Much as the classic modern series “Mad Men” is not only about advertising, “The Chair Company” uses the trappings of ordinary life to explore plenty of sharp and surprising ideas about people. But instead of Jon Hamm’s suave Don Draper increasingly failing to mask his own insecurities in a measured drama, it’s Robinson’s possibly mad Ron in a silly, borderline nightmarish satire, throwing his deepest anxieties all out in the open right out of the gate and proceeding to speed ahead even further into destroying his life.
Yes, the inciting hook does involve a seemingly ordinary office chair creating an extremely embarrassing incident for Ron at his demoralizing job where he is heading up a project to build a mall. However, this is merely the beginning of what proves to be Robinson’s best, most incisive and ambitious project to date.

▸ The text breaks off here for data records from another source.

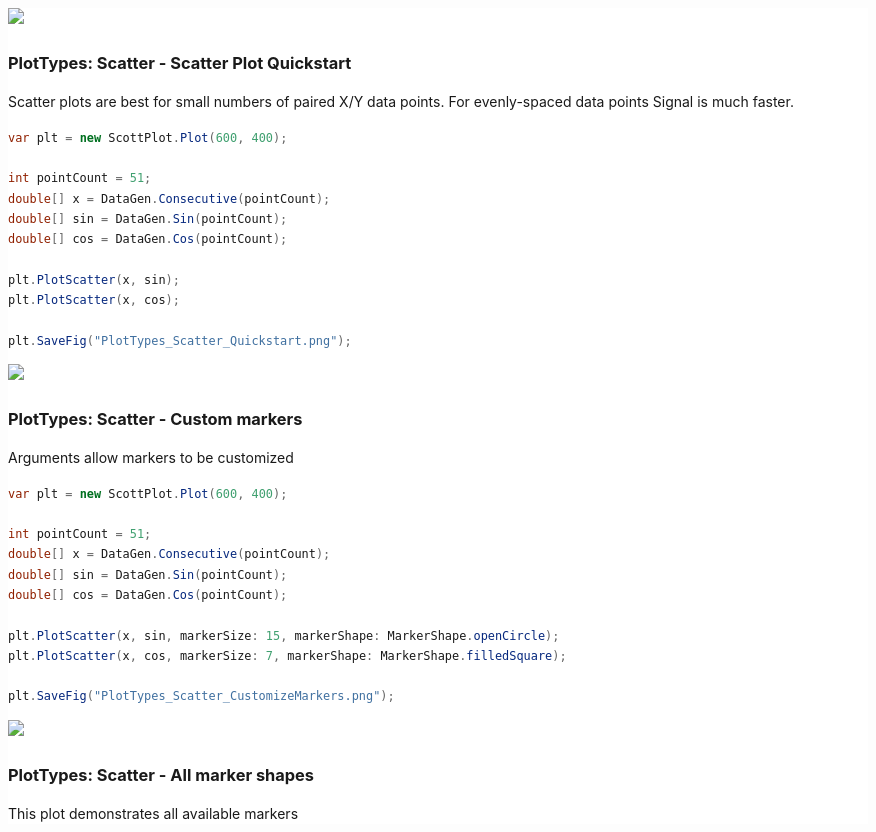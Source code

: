 
![](images/PlotTypes_Populations_AdvancedStyling.png)


### PlotTypes: Scatter - Scatter Plot Quickstart


Scatter plots are best for small numbers of paired X/Y data points. For evenly-spaced data points Signal is much faster.


```cs
var plt = new ScottPlot.Plot(600, 400);

int pointCount = 51;
double[] x = DataGen.Consecutive(pointCount);
double[] sin = DataGen.Sin(pointCount);
double[] cos = DataGen.Cos(pointCount);

plt.PlotScatter(x, sin);
plt.PlotScatter(x, cos);

plt.SaveFig("PlotTypes_Scatter_Quickstart.png");
```


![](images/PlotTypes_Scatter_Quickstart.png)


### PlotTypes: Scatter - Custom markers


Arguments allow markers to be customized


```cs
var plt = new ScottPlot.Plot(600, 400);

int pointCount = 51;
double[] x = DataGen.Consecutive(pointCount);
double[] sin = DataGen.Sin(pointCount);
double[] cos = DataGen.Cos(pointCount);

plt.PlotScatter(x, sin, markerSize: 15, markerShape: MarkerShape.openCircle);
plt.PlotScatter(x, cos, markerSize: 7, markerShape: MarkerShape.filledSquare);

plt.SaveFig("PlotTypes_Scatter_CustomizeMarkers.png");
```


![](images/PlotTypes_Scatter_CustomizeMarkers.png)


### PlotTypes: Scatter - All marker shapes


This plot demonstrates all available markers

After Ron is mortified by what happened, with his well-meaning colleagues laughing at him to his face when they think he’s moved on from it, and his fraught relationship with his loving family growing more strained as he carries his shame with him silently, he becomes fixated on proving there is something more nefarious going on with this chair. Already a weird guy, he rapidly descends down an even weirder rabbit hole where he believes he may have uncovered a grand conspiracy that nobody else is aware of. As he says at one point, “I’m right about a lot of things that people have zero clue that they even know is going on.”
What the hell does that mean? Whatever you want it to mean or, more importantly, whatever the hell Ron needs it to mean. As he goes from frantically poking around online and making angry phone calls, to going out into the real world and getting in altercations with an eccentric cast of supporting characters (of which Robinson’s fellow “SNL” alum Jim Downey is the standout), “The Chair Company” taps into something deeply disquieting about modern conspiracies just as it remains as sharply funny as anything Robinson has ever produced.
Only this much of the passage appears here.